Speech by Minister of State Aodhán Ó Ríordáin, T.D. Minister of State for New Communities, Culture and Equality
12 June, 2015
Consideration by Dáil of report of Joint Committee on Public Service Oversight and Petitions on the extension of the remit of the Ombudsman to cover all aspects and bodies associated with the Direct Provision system and the extension of the remit of Freedom of Information to cover all aspects and bodies associated with the system of Direct Provision including all the suppliers of goods and services, whether from the Private or Public Sectors
Check against Delivery
A Cheann Comhairle,
I am speaking today on behalf of the Minister for Justice and Equality, Ms. Frances Fitzgerald, T.D. who is unable to attend here today.
I want firstly to say that I welcome this report by the Joint Committee. Although important in itself, this will aid in the decision process to be engaged in by Government in the context of recommendations to be made in the forthcoming report of independent Working Group on improvements to the protection process, including Direct Provision and supports for asylum seekers.
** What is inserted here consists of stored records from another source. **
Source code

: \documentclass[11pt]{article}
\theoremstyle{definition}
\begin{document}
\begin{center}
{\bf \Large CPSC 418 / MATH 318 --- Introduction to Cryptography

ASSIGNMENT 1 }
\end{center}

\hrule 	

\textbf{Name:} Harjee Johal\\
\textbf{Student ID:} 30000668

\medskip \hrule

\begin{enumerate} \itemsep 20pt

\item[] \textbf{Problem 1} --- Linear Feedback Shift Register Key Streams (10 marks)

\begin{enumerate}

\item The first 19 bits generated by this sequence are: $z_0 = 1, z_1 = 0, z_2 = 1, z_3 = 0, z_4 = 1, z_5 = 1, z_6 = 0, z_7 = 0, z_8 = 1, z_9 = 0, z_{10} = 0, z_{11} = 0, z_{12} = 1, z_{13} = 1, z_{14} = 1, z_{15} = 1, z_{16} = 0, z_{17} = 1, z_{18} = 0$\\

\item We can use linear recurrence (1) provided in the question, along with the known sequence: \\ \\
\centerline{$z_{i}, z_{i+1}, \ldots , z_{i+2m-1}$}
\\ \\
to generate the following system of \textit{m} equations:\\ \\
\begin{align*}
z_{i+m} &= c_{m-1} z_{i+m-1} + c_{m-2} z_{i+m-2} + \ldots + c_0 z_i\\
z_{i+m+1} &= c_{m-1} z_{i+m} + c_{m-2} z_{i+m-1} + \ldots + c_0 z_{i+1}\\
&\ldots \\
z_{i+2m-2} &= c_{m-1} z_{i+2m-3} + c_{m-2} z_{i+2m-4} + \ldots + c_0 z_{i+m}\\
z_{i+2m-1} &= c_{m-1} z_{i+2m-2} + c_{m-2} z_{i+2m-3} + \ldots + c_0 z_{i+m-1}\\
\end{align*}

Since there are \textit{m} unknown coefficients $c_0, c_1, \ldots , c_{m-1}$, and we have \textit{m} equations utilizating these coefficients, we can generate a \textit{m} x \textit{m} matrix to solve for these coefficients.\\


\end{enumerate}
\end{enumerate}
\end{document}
I thank members of the Joint Committee for their diligence in going about their business in relation to this topic, in respect of which, as this House knows, I have had a long standing interest. Quite properly, members made on-the-ground visits to four Direct Provision centres in Galway, Limerick, Meath and Dublin, and these were a cross section of the 34 asylum accommodation centres across the State in which 4,500 persons currently reside. Since my appointment as Minister of State last year, I too have visited centres to see for myself the conditions in which these residents live. The dry facts set out in official documents and reports cannot properly convey the day to day realities which they face - which mostly revolves around waiting and hoping. Nonetheless, I am glad the report also acknowledges that many owners, management and staff seek to alleviate the consequences of the direct provision system.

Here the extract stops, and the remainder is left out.